Mike Schüssler. Picture: Mohau Mofokeng/Sowetan
Mike Schüssler. Picture: Mohau Mofokeng/Sowetan

The rand has suffered a relentless beating in the market turmoil of the past few weeks. Economist Mike Schüssler says one way of stabilising the currency would be to introduce a swap line between the US Federal Reserve and SA’s Reserve Bank. We asked him what this would entail.

MS: The Bank of England, the European Central Bank (ECB), the Japanese central bank and the Swiss National Bank have permanent swap arrangements and there’s no limit, as far as I know, on them.

But then [the Fed] issued a statement, including Brazil, New Zealand, Australia, South Korea, Mexico, Singapore, Denmark and Norway, and they can tap up to a combined total of $450bn using assets in their own country. The rate that [the Fed] is charging on that is 25 basis points — their repo rate if you wish. That would allow the SA Reserve Bank to lend money out at a maximum of 0.5%.

And who would it lend to?

MS: It could lend it to commercial banks, it could lend the money to importers, the government; but the fact is you would have that money in your economy and you would not be printing it. It’s somebody else printing the money for you. Because the dollar is the world’s reserve currency, it doesn’t influence your situation too much.

When it was announced, many of those countries’ currencies went up. Right now SA does not have that much room to fund things that we need to fund, and it would allow the Bank to buy the government’s debt.

What is the significance of this?

MS: The First World could help emerging markets by printing the money for them. All the emerging markets have huge debt problems.

The fact of the matter is that it would benefit the Americans in that they don’t want too strong a currency, and at the moment there’s a surge in dollars.

So for them the big thing is, if they print more dollars and make [money] available to many of the emerging markets, it stops the panic in the emerging markets and … that would lower the strength of the dollar.

The same would apply to the ECB if they wanted to do that.

For emerging markets, we need to buy in supplies and the quantitative easing rounds that we saw overseas [in the aftermath of the global financial crisis] all went into stocks and if there was any jitters, the money flew out of our markets and our bond markets really got hit.

The First World could help emerging markets by printing the money for them

So this would help emerging markets strengthen their currencies, lower their bond yields and probably increase their stock markets.

And in that process the dollar and the euro would not strengthen too much and make it more difficult for them to export goods and services.

There are also other multinational institutions like the World Bank that can lend money and this is to keep trade lines relatively open.

Otherwise the Americans also run the risk where emerging markets say to themselves "our currencies are becoming very devalued", and money will head into, say, the American market, thereby pushing the dollar up into bubble territory, leaving the Americans in a difficult position.
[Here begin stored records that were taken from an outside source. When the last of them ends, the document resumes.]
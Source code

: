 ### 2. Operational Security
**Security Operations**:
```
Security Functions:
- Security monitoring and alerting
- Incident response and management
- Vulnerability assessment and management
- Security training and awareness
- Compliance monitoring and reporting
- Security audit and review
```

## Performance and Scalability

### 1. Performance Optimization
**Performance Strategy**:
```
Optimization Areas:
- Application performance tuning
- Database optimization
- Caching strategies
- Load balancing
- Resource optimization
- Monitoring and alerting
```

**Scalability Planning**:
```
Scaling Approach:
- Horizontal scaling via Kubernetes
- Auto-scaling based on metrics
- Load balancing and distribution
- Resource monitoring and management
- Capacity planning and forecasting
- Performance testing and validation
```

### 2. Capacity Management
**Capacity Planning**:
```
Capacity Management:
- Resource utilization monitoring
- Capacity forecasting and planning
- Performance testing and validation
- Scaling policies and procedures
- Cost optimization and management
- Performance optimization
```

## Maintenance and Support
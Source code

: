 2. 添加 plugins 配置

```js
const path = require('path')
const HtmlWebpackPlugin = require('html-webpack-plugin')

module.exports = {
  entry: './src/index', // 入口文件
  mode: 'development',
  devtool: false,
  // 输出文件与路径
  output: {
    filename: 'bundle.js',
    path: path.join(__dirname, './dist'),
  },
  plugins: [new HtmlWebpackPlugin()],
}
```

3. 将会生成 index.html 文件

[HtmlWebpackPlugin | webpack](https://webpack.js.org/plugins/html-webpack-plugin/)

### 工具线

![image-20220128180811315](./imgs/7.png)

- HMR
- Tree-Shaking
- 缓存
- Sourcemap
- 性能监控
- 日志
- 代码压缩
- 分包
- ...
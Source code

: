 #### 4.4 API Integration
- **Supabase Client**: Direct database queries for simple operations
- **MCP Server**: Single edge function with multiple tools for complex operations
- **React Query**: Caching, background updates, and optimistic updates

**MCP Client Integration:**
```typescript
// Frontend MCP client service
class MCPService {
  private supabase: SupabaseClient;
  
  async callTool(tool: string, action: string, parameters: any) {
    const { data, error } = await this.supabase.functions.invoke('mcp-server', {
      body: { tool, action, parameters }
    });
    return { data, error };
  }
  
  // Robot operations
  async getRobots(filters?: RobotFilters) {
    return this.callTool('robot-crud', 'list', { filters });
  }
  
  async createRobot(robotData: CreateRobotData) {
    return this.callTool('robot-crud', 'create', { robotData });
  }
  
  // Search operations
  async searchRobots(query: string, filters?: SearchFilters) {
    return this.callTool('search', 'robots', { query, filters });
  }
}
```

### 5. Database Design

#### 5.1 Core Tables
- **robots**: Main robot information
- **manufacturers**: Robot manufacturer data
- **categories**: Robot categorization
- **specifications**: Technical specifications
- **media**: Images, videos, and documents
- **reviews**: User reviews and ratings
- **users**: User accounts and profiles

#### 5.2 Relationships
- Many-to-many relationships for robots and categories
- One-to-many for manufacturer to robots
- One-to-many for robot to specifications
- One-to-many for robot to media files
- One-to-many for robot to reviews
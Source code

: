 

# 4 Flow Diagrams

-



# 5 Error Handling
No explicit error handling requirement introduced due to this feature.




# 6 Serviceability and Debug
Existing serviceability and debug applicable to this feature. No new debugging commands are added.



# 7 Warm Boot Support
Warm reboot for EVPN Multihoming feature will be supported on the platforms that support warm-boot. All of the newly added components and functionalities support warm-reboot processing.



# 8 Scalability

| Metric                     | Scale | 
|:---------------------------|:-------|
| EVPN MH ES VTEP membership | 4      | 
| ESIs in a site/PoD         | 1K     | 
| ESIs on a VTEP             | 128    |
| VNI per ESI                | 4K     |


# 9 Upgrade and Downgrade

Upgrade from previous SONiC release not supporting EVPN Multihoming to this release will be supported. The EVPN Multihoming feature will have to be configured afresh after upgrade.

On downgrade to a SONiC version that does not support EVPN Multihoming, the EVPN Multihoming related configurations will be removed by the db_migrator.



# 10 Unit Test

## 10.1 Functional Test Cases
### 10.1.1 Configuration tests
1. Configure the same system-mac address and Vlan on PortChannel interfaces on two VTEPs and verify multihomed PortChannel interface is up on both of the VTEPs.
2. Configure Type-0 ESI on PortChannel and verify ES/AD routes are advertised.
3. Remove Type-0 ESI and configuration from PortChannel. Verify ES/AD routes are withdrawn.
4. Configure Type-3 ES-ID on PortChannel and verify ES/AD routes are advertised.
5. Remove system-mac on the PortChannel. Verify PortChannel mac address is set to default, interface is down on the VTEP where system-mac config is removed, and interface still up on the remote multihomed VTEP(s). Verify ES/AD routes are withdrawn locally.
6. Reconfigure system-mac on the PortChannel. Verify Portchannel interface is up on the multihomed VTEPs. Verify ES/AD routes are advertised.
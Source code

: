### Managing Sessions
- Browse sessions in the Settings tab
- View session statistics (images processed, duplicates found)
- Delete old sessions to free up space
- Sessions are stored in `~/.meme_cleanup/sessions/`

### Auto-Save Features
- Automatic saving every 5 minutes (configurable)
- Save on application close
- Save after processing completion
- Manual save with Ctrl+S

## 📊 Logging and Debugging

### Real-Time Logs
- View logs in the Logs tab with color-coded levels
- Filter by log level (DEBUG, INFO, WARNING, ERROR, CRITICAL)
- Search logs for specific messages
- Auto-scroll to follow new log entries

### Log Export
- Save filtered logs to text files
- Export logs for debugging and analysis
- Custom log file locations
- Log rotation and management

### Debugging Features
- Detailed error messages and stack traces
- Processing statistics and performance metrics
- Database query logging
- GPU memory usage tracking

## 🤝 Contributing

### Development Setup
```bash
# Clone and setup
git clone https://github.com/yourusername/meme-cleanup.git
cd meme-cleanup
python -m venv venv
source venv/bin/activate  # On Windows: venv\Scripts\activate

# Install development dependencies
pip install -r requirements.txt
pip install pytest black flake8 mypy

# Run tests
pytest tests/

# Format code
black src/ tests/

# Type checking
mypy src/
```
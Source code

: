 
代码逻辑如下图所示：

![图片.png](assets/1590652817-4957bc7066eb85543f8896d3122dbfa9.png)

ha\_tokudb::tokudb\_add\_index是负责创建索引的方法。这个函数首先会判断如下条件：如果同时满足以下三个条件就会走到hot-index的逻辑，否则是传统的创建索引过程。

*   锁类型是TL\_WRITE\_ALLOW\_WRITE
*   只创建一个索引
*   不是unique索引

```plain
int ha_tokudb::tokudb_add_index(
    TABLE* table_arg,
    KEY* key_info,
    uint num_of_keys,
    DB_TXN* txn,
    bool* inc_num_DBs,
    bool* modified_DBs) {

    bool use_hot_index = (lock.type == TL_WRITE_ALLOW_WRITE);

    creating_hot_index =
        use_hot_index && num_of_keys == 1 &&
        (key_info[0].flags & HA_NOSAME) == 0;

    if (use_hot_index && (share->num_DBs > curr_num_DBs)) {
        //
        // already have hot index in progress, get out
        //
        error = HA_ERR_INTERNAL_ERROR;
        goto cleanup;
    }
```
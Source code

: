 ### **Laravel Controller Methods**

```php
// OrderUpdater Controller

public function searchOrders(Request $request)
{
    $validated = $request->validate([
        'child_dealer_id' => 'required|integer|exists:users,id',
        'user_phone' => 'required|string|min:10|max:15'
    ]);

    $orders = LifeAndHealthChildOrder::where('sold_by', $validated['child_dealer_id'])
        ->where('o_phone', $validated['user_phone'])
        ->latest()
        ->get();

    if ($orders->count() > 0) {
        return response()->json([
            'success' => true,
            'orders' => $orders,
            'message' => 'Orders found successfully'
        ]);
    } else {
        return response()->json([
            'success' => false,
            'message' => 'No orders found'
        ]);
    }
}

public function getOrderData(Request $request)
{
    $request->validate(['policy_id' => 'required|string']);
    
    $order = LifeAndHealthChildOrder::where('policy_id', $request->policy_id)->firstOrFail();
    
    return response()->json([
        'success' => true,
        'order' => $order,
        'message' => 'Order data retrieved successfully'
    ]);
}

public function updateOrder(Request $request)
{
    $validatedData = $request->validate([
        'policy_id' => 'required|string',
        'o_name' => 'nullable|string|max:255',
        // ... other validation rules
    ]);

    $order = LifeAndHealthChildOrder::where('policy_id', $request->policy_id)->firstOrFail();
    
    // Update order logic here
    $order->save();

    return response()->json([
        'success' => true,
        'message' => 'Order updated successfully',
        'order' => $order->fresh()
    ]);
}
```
The whole developed world will have to think about this. It would help stimulate economic growth in other areas of the world without our own money having to be printed.

There’s a difference between [this and] an emerging-market currency being printed nonchalantly.

We can’t just print — we’ll import inflation by our currency falling. And it’s not that we’re asking them for dollars in terms of their tax money, it’s that their money supply will expand. It will, in a way, create inflation for the whole world, not just one part. This could give us enough relief till this is over. It doesn’t have to be a permanent arrangement.

Moody’s is scheduled to swing the junk status axe this Friday. Given what has happened to markets, does it even matter anymore if we’re downgraded?

MS: If we get downgraded — and it sounds crazy — but that might actually help our bond market by putting an end to the uncertainty.

Everything is now over the top and after the downgrade, people will see we’re still here and we will make up some ground, I think. Then we can start working with the uncertainties of this virus. We know it’s going to be bad but compared to everything else, the downgrade is minimal.

Do you think SA’s economy will be shattered by this Covid-19-induced shutdown?

MS: There’s no doubt that our corporates have a lower debt level than those of most other emerging-market countries. Their average is about 90%; we’re at 40%, of which half is state-owned enterprises and half is Eskom. If we look at consumer debt it’s very low. We’ve [just] got to get growth back.